Câmara de Canguçu analisa nesta segunda-feira, 29, três pedidos de cassação contra vereador que proferiu discurso racista

Na noite desta segunda-feira, 29, a Câmara de Vereadores da cidade de Canguçu, no sul do Rio Grande do Sul, deve analisar três pedidos de cassação do vereador Francisco Vilela (PL). Na semana passada, Vilela utilizou a expressão “essa negrada” ao criticar pessoas que receberam auxílio do governo durante a pandemia de covid-19. Ele diz que não se arrepende do que disse.

Vilela, que já tem histórico de denúncias desse tipo, estava presidindo a sessão da Câmara na última segunda-feira, 22, quando, no momento em que era debatido o aumento da alíquota do Imposto sobre Circulação de Mercadorias e Serviços (ICMS) proposto pelo governador Eduardo Leite (PSDB), falou sobre o envio de verbas federais aos estados: “não veio pagamento ‘pinga-pinga’. Com aquele dinheiro da Covid, essa negrada nos estados deitaram e rolaram. Palmas pro Bolsonaro, palmas pra quem mandou o dinheiro”.

O Movimento Quilombola e Negro de Canguçu repudiou as falas: “É inadmissível que uma autoridade ocupante de uma cadeira no poder Legislativo quebre o decoro parlamentar e ofenda a comunidade negra”, diz nota divulgada pelo movimento, que ingressou com pedido de cassação do mandato do vereador. Outros dois pedidos no mesmo sentido foram protocolados, respectivamente, pelo Partido dos Trabalhadores (PT) e por dois cidadãos.

Ao portal G1, Vilela disse que não se arrepende do que falou e que “é uma expressão que todo mundo usa”.

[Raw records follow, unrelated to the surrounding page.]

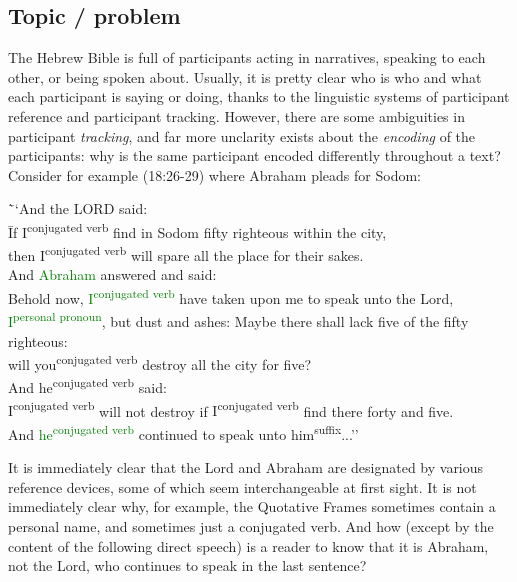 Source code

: \documentclass[twoside,a4paper,10pt]{article}
\begin{document}
\subsection{Topic / problem}
The Hebrew Bible is full of participants acting in narratives, speaking to each other, or being spoken about. Usually, it is pretty clear who is who and what each participant is saying or doing, thanks to the linguistic systems of participant reference and participant tracking.
However, there are some ambiguities in participant \emph{tracking}, and far more unclarity exists about the \emph{encoding} of the participants: why is the same participant encoded differently throughout a text? Consider for example (18:26-29) where Abraham pleads for Sodom:
\begin{tabbing}
\hspace{2ex} \= ``And \textcolor{BrickRed}{the LORD} said:\\
\> \hspace{2ex} \= If \textcolor{BrickRed}{I\textsuperscript{conjugated verb}} find in Sodom fifty righteous within the city, \\
\>\>then \textcolor{BrickRed}{I\textsuperscript{conjugated verb}} will spare all the place for their sakes.\\
\> And \textcolor{Green}{Abraham} answered and said:\\
\>\>Behold now, \textcolor{Green}{I\textsuperscript{conjugated verb}} have taken upon me to speak unto \textcolor{BrickRed}{the Lord}, \\
\>\>\textcolor{Green}{I\textsuperscript{personal pronoun}}, but dust and ashes: Maybe there shall lack five of the fifty righteous: \\ \>\>
will \textcolor{BrickRed}{you\textsuperscript{conjugated verb}} destroy all the city for five?\\
\>And \textcolor{BrickRed}{he\textsuperscript{conjugated verb}} said:\\
\>\>\textcolor{BrickRed}{I\textsuperscript{conjugated verb}} will not destroy if \textcolor{BrickRed}{I\textsuperscript{conjugated verb}} find there forty and five.\\
\> And \textcolor{Green}{he\textsuperscript{conjugated verb}} continued to speak unto \textcolor{BrickRed}{him\textsuperscript{suffix}}...''
\end{tabbing}
It is immediately clear that the Lord and Abraham are designated by various reference devices, some of which seem interchangeable at first sight. It is not immediately clear why, for example, the Quotative Frames sometimes contain a personal name, and sometimes just a conjugated verb. And how (except by the content of the following direct speech) is a reader to know that it is Abraham, not the Lord, who continues to speak in the last sentence?
\end{document}
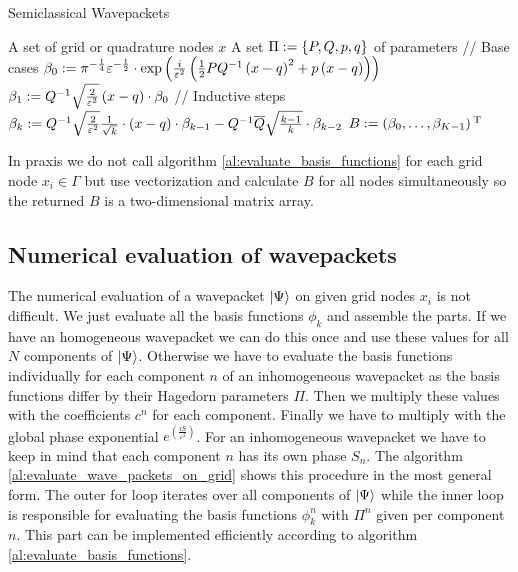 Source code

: \begin{chapter}{Semiclassical Wavepackets}
\begin{algorithm}
\caption{Evaluate basis functions $\phi_k\ofs{x}$ of semiclassical wavepackets}
\label{al:evaluate_basis_functions}
\begin{algorithmic}
  \REQUIRE A set of grid or quadrature nodes $x$
  \REQUIRE A set $\Pi := \{P,Q,p,q\}$ of parameters
  \STATE // Base cases
  \STATE $\beta_0 := \pi^{-\frac{1}{4}} \varepsilon^{-\frac{1}{2}}
               \cdot \exp\left( \frac{i}{\varepsilon^2} \left(\frac{1}{2} P Q^{-1}
                               \left( x - q \right)^2
                               + p \left( x - q \right) \right)
                        \right)$
  \STATE $\beta_1 := Q^{-1} \sqrt{\frac{2}{\varepsilon^2}} \left(x-q\right) \cdot \beta_0$
  \STATE // Inductive steps
    \STATE $\beta_k := Q^{-1} \sqrt{\frac{2}{\varepsilon^2}} \frac{1}{\sqrt{k}}
                         \cdot \left(x-q\right) \cdot \beta_{k-1}
                         - Q^{-1} \overline{Q} \sqrt{\frac{k-1}{k}} \cdot \beta_{k-2}$
  \ENDFOR
  \RETURN $B := \left(\beta_0, \ldots, \beta_{K-1}\right){}^{\textnormal{T}}$
\end{algorithmic}
\end{algorithm}

In praxis we do not call algorithm \ref{al:evaluate_basis_functions} for each grid
node $x_i \in \Gamma$ but use vectorization and calculate $B$ for all nodes
simultaneously so the returned $B$ is a two-dimensional matrix array.

\subsection{Numerical evaluation of wavepackets}

The numerical evaluation of a wavepacket $\Ket{\Psi}$ on given grid nodes $x_i$
is not difficult. We just evaluate all the basis functions $\phi_k$ and assemble the parts.
If we have an homogeneous wavepacket we can do this once and use these values
for all $N$ components of $\Ket{\Psi}$. Otherwise we have to evaluate the basis
functions individually for each component $n$ of an inhomogeneous wavepacket as
the basis functions differ by their Hagedorn parameters $\Pi$. Then we multiply
these values with the coefficients $c^n$ for each component. Finally we have to
multiply with the global phase exponential $e^{\left(\frac{i S}{\varepsilon^2}\right)}$.
For an inhomogeneous wavepacket we have to keep in mind that each component $n$
has its own phase $S_n$. The algorithm \ref{al:evaluate_wave_packets_on_grid}
shows this procedure in the most general form. The outer for loop iterates over
all components of $\Ket{\Psi}$ while the inner loop is responsible for evaluating
the basis functions $\phi_k^n$ with $\Pi^n$ given per component $n$. This part can
be implemented efficiently according to algorithm \ref{al:evaluate_basis_functions}.


\end{chapter}
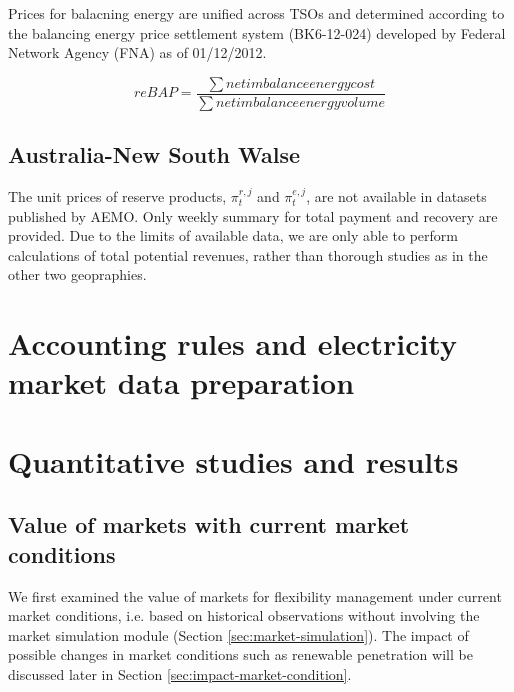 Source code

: 

Prices for balacning energy are unified across TSOs and determined according to the  balancing energy price settlement system (BK6-12-024) developed by Federal Network Agency (FNA) as of 01/12/2012.

\begin{equation}
\label{eq:reBAP}
reBAP = \frac{\sum net imbalance energy cost}{\sum net imbalance energy volume}
\end{equation}

\subsection{Australia-New South Walse}
The unit prices of reserve products, $\pi_t^{r,j}$ and $\pi_t^{e,j}$, are not available in datasets published by AEMO. Only weekly summary for total payment and recovery are provided. Due to the limits of available data, we are only able to perform calculations of total potential revenues, rather than thorough studies as in the other two geopraphies.

\section{Accounting rules and electricity market data preparation}
\label{sec:accounting-data-prepare}
\newpage

\section{Quantitative studies and results}

\subsection{Value of markets with current market conditions}
We first examined the value of markets for flexibility management under current market conditions, i.e. based on historical observations without involving the market simulation module (Section \ref{sec:market-simulation}). The impact of possible changes in market conditions such as renewable penetration will be discussed later in Section \ref{sec:impact-market-condition}.

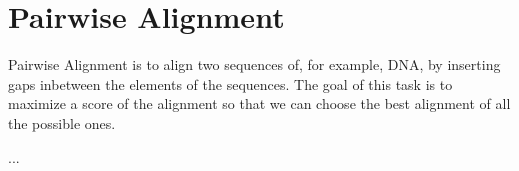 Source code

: \section{Pairwise Alignment}
Pairwise Alignment is to align two sequences of, for example, DNA, by inserting gaps inbetween the elements of the sequences.  The goal of this task is to maximize a score of the alignment so that we can choose the best alignment of all the possible ones.

...
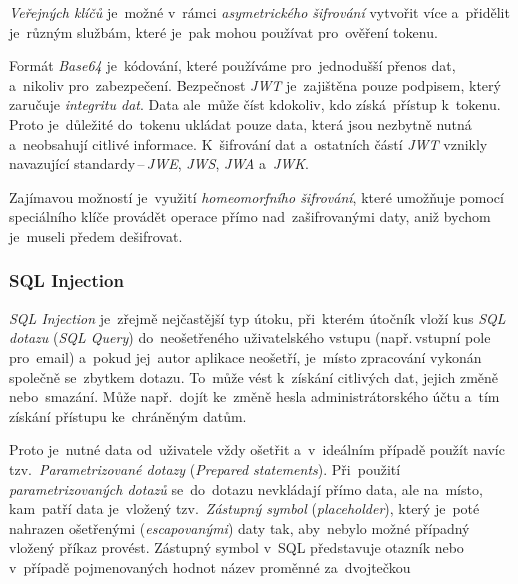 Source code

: \documentclass[10pt,a4paper]{article}
\begin{document}
                \emph{Veřejných klíčů} je~možné v~rámci \emph{asymetrického šifrování} vytvořit více a~přidělit je~různým službám, které je~pak mohou používat pro~ověření tokenu.

                Formát \emph{Base64} je~kódování, které používáme pro~jednodušší přenos dat, a~nikoliv pro~zabezpečení. Bezpečnost \emph{JWT} je~zajištěna pouze podpisem, který zaručuje \emph{integritu dat}. Data ale~může číst kdokoliv, kdo získá~přístup k~tokenu. Proto je~důležité do~tokenu ukládat pouze data, která jsou nezbytně nutná a~neobsahují citlivé informace. K~šifrování dat a~ostatních částí \emph{JWT} vznikly navazující standardy\,--\,\emph{JWE}, \emph{JWS}, \emph{JWA} a~\emph{JWK}. \cite{jwtesak}

                Zajímavou možností je~využití \emph{homeomorfního šifrování}, které umožňuje pomocí speciálního klíče provádět operace přímo nad~zašifrovanými daty, aniž bychom je~museli předem dešifrovat. \cite{graham2021ethical}

            \subsubsection{SQL Injection}
                \emph{SQL Injection} je~zřejmě nejčastější typ útoku, při~kterém útočník vloží kus \emph{SQL dotazu} (\emph{SQL Query}) do~neošetřeného uživatelského vstupu (např.\,vstupní pole pro~email) a~pokud jej~autor aplikace neošetří, je~místo zpracování vykonán společně se~zbytkem dotazu. To~může vést k~získání citlivých dat, jejich změně nebo~smazání. Může např.~dojít ke~změně hesla administrátorského účtu a~tím získání přístupu ke~chráněným datům.

                Proto je~nutné data od~uživatele vždy ošetřit a~v~ideálním případě použít navíc tzv.~\emph{Parametrizované dotazy} (\emph{Prepared statements}). Při~použití \emph{parametrizovaných dotazů} se~do~dotazu nevkládají přímo data, ale na~místo, kam~patří data je~vložený tzv.~\emph{Zástupný symbol} (\emph{placeholder}), který je~poté nahrazen ošetřenými (\emph{escapovanými}) daty tak, aby~nebylo možné případný vložený příkaz provést. Zástupný symbol v~SQL představuje otazník  nebo v~případě pojmenovaných hodnot název proměnné za~dvojtečkou  \cite{graham2021ethical}
                
\end{document}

No ano passado, Câmara rejeitou cassação do mesmo vereador após MP apontar injúria racial contra servidora

Em junho de 2023, o mesmo vereador, referindo-se a uma servidora durante sessão da Câmara, disse que “essa neguinha é puta, puta”. Na ocasião, a Polícia Civil investigou o caso e indiciou o vereador por injúria racial; o Ministério Público entendeu que, além da injúria racial, Vilela deveria responder por prática, induzimento e incitação de discriminação e preconceito de cor. Porém, a Câmara de Vereadores acabou rejeitando a cassação.